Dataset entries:
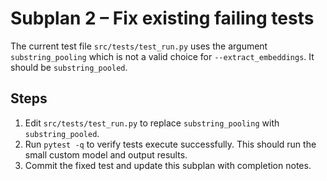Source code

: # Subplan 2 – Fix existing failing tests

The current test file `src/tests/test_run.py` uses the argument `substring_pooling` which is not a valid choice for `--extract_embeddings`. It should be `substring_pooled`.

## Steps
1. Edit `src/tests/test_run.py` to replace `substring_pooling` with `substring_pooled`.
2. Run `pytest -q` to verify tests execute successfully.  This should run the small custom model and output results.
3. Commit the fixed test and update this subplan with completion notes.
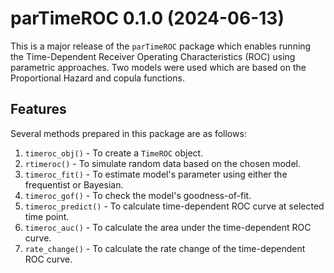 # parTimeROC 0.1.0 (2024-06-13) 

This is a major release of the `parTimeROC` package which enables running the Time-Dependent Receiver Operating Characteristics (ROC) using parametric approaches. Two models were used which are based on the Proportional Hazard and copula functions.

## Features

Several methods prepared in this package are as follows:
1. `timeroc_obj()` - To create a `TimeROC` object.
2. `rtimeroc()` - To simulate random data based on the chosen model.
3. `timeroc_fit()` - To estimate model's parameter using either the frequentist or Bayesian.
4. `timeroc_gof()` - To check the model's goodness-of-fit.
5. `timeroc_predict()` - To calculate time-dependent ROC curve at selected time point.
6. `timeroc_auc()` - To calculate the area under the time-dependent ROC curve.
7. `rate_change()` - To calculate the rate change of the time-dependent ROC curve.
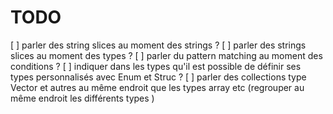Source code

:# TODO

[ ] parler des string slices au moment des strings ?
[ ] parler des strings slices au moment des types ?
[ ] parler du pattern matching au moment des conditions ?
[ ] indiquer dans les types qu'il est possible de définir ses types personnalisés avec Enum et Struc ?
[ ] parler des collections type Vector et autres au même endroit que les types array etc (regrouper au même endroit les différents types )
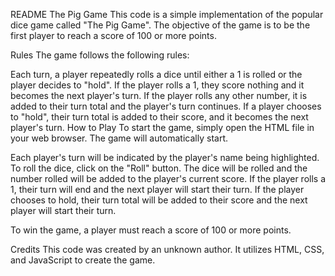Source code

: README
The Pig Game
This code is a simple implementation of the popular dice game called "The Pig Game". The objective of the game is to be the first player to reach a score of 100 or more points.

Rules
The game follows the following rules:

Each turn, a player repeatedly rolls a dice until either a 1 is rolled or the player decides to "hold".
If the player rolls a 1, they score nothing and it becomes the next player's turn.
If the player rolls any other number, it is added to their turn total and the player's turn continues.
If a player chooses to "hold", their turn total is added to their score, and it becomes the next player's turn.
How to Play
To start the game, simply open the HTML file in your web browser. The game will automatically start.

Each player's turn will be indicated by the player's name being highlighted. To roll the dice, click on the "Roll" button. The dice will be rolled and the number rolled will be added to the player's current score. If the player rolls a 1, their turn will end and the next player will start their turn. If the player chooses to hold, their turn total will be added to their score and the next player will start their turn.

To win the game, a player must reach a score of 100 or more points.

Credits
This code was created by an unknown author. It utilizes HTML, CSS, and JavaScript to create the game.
* * *
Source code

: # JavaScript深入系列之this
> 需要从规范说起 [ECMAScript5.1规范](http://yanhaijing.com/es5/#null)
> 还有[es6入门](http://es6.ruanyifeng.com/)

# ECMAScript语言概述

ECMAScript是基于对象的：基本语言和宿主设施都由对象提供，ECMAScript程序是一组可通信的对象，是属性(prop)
...
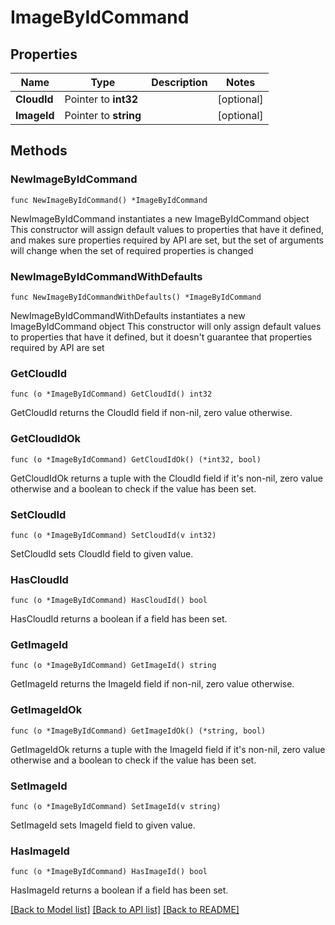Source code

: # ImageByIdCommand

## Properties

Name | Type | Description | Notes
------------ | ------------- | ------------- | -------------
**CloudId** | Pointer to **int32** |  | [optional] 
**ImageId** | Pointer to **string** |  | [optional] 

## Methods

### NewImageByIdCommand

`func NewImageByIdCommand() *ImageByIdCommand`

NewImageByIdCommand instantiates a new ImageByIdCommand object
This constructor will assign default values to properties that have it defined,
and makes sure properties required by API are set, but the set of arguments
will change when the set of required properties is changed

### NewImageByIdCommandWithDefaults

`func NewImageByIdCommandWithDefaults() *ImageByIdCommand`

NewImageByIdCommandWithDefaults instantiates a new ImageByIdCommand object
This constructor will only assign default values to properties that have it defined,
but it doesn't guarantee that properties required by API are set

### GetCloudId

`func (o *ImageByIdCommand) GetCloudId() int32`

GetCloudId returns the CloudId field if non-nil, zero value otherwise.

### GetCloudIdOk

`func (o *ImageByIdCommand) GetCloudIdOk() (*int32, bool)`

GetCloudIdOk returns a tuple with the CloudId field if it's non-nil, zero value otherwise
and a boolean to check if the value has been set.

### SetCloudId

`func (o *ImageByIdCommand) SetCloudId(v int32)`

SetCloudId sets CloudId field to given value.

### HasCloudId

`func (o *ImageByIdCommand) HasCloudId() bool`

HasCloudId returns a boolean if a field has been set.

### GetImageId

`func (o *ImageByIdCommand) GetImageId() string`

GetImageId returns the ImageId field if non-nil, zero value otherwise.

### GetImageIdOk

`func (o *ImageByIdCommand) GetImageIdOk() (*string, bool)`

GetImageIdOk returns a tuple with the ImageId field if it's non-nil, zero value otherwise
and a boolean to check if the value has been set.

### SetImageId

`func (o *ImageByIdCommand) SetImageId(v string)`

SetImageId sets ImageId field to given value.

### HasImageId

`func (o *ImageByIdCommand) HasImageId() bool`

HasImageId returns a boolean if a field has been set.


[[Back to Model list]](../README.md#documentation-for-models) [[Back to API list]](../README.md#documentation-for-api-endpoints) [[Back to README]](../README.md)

### What the task requires
Retype only this portion of the data above: the line containing "### NewImageByIdCommandWithDefaults", the line containing "(o *ImageByIdCommand) GetCloudId()", and all lines between them, exactly.

### Reply to the task
### NewImageByIdCommandWithDefaults

`func NewImageByIdCommandWithDefaults() *ImageByIdCommand`

NewImageByIdCommandWithDefaults instantiates a new ImageByIdCommand object
This constructor will only assign default values to properties that have it defined,
but it doesn't guarantee that properties required by API are set

### GetCloudId

`func (o *ImageByIdCommand) GetCloudId() int32`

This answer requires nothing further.